For the last two weeks, delegates from the world’s governments have met in the United Arab Emirates for COP28, the United Nation’s annual climate change conference. Over one hundred thousand attendees, ranging from heads of state to climate bureaucrats, corporate leaders, nongovernmental organization representatives, and activists, descended on the lavish Dubai venue to hash out new policies for governments to force on their citizens in the name of fighting climate change.

These annual meetings are designed to culminate in a final resolution where all 198 governments agree to pursue certain goals. In the draft of this year’s agreement, released Monday, the world’s governments agreed to work toward “tripling the global capacity for renewables by 2030, doubling the rate of energy savings through efficiency measures, rapidly phasing down unabated coal and limiting licenses for new power plants.”

Notably absent was a pledge to completely “phase out” fossil fuels, instead calling on the world’s governments to reduce “both consumption and production of fossil fuels . . . so as to achieve net zero [carbon emissions] by, before, or around 2050.”

This greatly upset a number of attendees as comments earlier this week from the summit president, Sultan Al Jaber, had led many to expect a call to phase fossil fuels out entirely. In response, delegates from the European Union and various countries in Oceania threatened to walk away.

Opposition to the goal of phasing out fossil fuels came, predictably, from the oil-rich regimes of the Middle East. But there was also pushback from numerous African nations whose delegates called the aim “unworkable.”
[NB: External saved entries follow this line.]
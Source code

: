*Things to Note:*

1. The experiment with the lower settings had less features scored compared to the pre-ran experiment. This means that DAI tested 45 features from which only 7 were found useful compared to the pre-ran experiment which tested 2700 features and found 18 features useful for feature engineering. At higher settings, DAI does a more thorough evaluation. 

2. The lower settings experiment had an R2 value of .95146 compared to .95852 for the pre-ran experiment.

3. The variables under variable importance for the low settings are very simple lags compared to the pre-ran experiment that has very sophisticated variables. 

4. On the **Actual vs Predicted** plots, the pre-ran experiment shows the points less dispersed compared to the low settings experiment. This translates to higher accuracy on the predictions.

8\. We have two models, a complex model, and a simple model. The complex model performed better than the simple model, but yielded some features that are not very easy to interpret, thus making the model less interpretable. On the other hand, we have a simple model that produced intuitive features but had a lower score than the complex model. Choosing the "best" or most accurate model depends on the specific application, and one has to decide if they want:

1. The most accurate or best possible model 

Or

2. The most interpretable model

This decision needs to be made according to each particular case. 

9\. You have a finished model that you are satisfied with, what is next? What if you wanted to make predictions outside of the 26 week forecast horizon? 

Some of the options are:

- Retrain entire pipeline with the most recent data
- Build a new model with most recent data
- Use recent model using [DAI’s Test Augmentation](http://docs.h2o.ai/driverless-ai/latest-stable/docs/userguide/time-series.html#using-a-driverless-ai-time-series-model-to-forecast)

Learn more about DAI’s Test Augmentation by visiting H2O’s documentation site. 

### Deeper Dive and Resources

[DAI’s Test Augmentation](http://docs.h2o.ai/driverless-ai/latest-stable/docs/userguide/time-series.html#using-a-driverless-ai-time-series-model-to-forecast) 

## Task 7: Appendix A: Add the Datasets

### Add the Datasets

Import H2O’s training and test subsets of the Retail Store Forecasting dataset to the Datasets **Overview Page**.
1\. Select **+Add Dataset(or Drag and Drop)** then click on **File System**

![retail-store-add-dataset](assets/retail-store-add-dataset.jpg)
The African delegates are right to push back, but to call the phasing out of fossil fuels merely “unworkable” is a serious understatement. Forcing people off the energy sources they need to live safe, prosperous lives would bring unimaginable devastation. In the developed world, it would involve actively making people much poorer. And in countries still developing, it would entail putting a stop to the climb out of absolute poverty.

Despite all the pomp, formality, and official-sounding proceedings of COP28, the world’s governments have no right to subject the rest of the population to such devastation. Even without the promise to phase out fossil fuels entirely, the already agreed upon ambition to make a rapid shift away from fossil fuels and to limit further energy production will, if realized, be incredibly damaging.

It is also ridiculous for politicians and United Nations officials to frame these policies as being necessary for our safety. Because by working to take away humanity’s only means to produce and power modern infrastructure, these governments threaten to make their citizens more vulnerable to extreme weather—even if its frequency were to decrease marginally.

Contradictions like this can be traced back to environmentalism, the ideology at the root of all these efforts. Environmentalism rests on a valuation of untouched, nonhuman nature as the highest good. It frames humanity as a destructive outside force, corrupting nature with concrete, plastic, and carbon dioxide.

While the radical environmentalists, who consistently believe Earth needs to be protected from humans, make up only one part of the broader coalition pushing for green policies, these ideologues define the moral framework for the entire movement.

COP28 hides the unseemly nature of what this movement is pushing for behind extravagant venues, big-name speakers, and the optics of international cooperation. But at its core, the conference combines environmentalism—an antihuman ideology that is, in the words of Lew Rockwell, “every bit as pitiless and messianic as Marxism”—with the coercive power of the world’s governments. See that for the threat that it is.